[Input for this task — start]

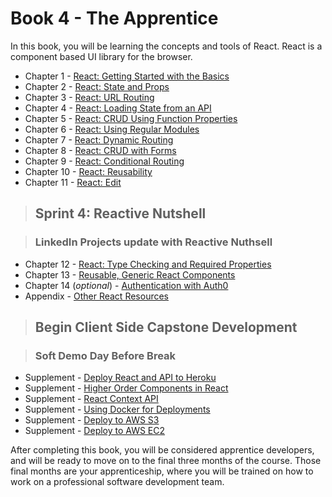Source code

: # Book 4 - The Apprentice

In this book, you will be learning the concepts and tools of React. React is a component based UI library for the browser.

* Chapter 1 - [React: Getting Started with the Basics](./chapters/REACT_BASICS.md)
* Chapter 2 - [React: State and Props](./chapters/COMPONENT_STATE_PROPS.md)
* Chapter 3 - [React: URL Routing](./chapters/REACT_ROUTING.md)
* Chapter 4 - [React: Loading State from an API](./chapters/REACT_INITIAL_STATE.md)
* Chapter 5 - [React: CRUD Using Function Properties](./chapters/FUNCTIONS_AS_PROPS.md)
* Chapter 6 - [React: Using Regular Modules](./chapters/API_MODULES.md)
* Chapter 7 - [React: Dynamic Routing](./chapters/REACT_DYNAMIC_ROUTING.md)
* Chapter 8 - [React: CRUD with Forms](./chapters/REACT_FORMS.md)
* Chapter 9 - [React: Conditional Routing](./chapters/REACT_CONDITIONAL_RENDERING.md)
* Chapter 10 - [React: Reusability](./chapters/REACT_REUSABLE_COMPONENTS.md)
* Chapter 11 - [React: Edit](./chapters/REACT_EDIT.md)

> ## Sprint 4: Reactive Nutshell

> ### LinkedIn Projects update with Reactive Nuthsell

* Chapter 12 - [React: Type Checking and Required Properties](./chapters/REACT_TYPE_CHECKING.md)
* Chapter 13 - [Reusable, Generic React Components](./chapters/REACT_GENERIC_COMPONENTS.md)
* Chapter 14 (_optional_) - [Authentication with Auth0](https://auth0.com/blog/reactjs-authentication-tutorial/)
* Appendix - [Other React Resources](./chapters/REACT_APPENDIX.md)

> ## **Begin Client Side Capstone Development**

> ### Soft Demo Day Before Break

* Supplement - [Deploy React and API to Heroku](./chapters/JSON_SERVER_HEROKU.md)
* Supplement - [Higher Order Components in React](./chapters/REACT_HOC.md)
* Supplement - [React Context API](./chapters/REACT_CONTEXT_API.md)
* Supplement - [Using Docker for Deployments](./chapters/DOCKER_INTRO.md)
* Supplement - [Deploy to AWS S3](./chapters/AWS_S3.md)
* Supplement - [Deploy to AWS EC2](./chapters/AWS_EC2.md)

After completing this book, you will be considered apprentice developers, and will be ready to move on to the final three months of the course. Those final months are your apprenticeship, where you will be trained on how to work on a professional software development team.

[Input for this task — finish]
[Input for this task — start]

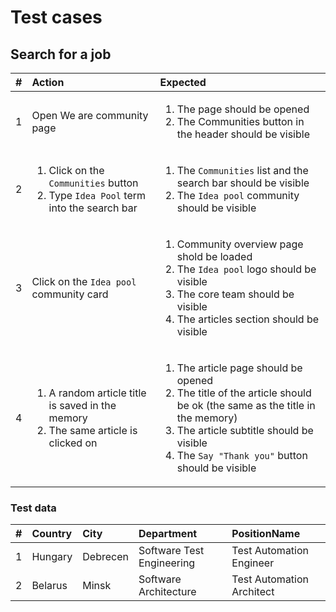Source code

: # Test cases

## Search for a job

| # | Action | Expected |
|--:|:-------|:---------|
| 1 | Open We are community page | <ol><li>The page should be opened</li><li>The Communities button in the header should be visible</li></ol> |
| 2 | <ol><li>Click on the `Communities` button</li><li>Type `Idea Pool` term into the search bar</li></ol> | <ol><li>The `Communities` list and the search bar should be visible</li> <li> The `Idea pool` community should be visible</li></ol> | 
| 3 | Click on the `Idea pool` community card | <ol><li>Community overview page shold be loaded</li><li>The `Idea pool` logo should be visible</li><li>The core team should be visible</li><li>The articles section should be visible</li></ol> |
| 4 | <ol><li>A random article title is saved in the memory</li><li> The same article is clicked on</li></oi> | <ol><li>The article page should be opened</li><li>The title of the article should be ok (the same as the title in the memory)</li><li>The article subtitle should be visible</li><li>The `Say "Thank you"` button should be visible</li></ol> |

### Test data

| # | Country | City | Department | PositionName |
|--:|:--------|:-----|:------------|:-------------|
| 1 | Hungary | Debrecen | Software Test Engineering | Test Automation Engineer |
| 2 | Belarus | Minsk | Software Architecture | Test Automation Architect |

[Input for this task — finish]
[Input for this task — start]

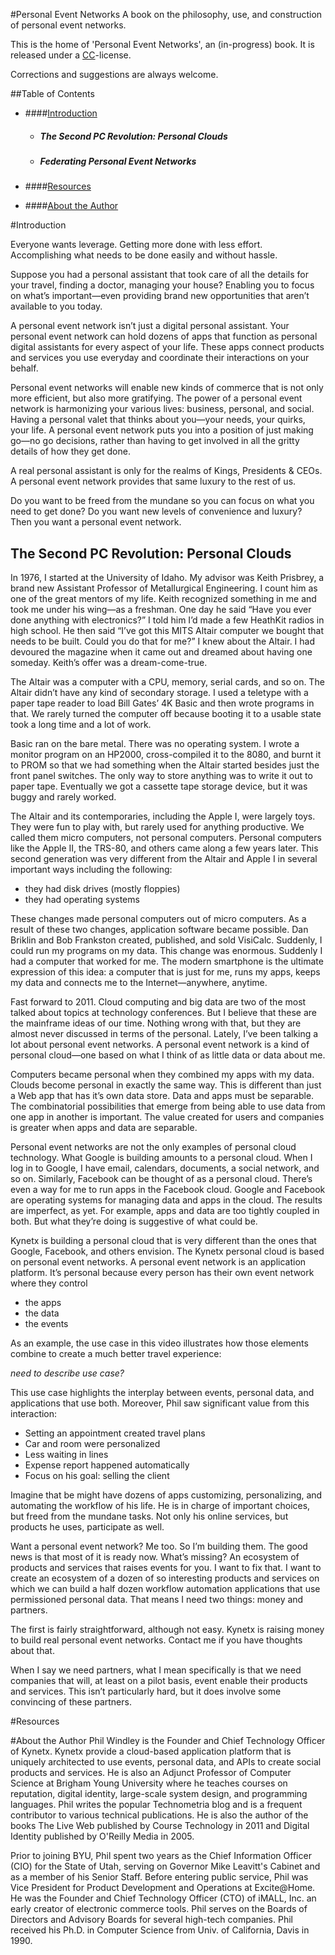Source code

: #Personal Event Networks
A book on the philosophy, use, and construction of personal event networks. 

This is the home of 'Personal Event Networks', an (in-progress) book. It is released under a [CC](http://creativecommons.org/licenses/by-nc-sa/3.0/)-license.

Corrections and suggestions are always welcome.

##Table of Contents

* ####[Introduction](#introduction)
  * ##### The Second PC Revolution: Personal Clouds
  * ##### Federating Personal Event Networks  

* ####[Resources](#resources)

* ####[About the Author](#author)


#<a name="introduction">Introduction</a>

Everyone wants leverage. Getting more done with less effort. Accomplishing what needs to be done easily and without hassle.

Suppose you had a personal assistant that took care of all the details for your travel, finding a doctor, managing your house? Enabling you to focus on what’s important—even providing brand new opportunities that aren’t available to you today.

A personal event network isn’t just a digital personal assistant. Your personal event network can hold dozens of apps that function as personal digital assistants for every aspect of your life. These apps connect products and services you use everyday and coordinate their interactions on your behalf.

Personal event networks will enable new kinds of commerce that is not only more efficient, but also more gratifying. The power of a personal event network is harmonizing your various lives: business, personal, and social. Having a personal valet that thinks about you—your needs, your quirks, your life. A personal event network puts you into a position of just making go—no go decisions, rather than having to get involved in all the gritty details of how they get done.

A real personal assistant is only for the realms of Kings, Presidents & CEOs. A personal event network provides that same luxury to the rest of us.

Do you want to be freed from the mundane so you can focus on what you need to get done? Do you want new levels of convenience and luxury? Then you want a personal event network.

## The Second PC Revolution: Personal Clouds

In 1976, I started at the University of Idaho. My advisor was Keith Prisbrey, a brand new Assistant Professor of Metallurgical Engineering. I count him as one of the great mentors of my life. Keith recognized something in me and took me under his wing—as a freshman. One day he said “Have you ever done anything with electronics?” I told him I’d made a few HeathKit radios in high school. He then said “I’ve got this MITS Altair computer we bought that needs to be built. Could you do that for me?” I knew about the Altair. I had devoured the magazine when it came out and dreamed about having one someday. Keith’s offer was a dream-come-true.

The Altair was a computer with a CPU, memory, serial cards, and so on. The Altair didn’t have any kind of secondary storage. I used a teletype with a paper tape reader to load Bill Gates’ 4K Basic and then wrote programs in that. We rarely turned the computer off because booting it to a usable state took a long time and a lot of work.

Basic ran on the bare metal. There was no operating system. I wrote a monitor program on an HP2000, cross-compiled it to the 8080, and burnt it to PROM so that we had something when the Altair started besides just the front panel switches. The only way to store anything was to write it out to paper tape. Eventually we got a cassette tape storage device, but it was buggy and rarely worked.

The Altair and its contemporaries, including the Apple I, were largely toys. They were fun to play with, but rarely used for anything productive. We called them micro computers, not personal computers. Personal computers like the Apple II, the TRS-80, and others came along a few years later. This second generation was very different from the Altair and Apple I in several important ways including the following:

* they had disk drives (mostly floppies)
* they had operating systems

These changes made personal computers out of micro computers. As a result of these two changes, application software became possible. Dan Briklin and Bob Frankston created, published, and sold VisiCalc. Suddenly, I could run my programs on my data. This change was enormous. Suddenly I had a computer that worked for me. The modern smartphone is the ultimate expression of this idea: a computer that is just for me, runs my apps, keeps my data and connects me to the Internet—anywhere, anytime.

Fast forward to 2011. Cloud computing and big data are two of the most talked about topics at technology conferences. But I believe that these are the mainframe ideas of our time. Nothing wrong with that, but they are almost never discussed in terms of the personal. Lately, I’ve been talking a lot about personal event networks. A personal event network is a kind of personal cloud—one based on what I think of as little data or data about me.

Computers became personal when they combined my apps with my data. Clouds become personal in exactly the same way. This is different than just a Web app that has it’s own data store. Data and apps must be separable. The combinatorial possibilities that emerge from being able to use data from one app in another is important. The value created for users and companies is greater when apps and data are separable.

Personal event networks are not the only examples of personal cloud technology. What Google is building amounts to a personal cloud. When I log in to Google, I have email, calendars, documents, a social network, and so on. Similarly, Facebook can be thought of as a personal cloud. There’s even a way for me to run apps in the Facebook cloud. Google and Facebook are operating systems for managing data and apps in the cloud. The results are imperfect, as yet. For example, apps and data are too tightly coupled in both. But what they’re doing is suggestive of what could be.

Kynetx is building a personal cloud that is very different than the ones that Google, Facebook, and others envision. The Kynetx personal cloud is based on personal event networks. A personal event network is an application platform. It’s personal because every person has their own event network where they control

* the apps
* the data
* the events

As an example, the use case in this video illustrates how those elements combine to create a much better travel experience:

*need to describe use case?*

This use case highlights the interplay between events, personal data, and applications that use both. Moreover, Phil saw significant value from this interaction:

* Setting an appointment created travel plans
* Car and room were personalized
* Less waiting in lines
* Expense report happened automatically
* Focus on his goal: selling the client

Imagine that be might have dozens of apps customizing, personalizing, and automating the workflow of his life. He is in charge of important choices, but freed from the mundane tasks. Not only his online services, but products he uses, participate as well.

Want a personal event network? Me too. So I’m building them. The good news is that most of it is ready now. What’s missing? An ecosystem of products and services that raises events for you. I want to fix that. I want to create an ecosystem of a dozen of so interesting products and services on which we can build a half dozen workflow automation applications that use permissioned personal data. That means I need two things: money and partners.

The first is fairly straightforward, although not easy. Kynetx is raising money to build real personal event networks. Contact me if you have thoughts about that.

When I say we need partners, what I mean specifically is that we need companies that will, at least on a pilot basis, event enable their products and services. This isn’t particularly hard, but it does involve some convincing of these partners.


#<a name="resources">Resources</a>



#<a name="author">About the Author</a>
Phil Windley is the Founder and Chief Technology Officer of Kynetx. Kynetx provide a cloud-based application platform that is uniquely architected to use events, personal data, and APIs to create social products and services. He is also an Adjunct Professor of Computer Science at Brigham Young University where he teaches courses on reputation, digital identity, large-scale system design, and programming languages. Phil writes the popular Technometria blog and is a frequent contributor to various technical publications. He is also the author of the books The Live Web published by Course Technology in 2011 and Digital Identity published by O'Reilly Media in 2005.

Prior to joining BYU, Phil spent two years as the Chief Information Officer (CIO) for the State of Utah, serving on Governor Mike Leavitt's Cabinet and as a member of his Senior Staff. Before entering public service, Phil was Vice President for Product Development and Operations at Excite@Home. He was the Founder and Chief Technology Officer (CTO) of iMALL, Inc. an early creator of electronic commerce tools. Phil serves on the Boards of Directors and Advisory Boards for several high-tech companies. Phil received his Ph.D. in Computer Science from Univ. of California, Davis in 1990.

[Input for this task — finish]

**What you are asked to do**.
The stretch of entries above that starts with the line containing "with the Basics](./chapters/REACT_BASICS.md)" and goes on through the line containing "from an API](./chapters/REACT_INITIAL_STATE.md)" is to be transcribed exactly, and no other line is to be transcribed.

**Task solution**.
* Chapter 1 - [React: Getting Started with the Basics](./chapters/REACT_BASICS.md)
* Chapter 2 - [React: State and Props](./chapters/COMPONENT_STATE_PROPS.md)
* Chapter 3 - [React: URL Routing](./chapters/REACT_ROUTING.md)
* Chapter 4 - [React: Loading State from an API](./chapters/REACT_INITIAL_STATE.md)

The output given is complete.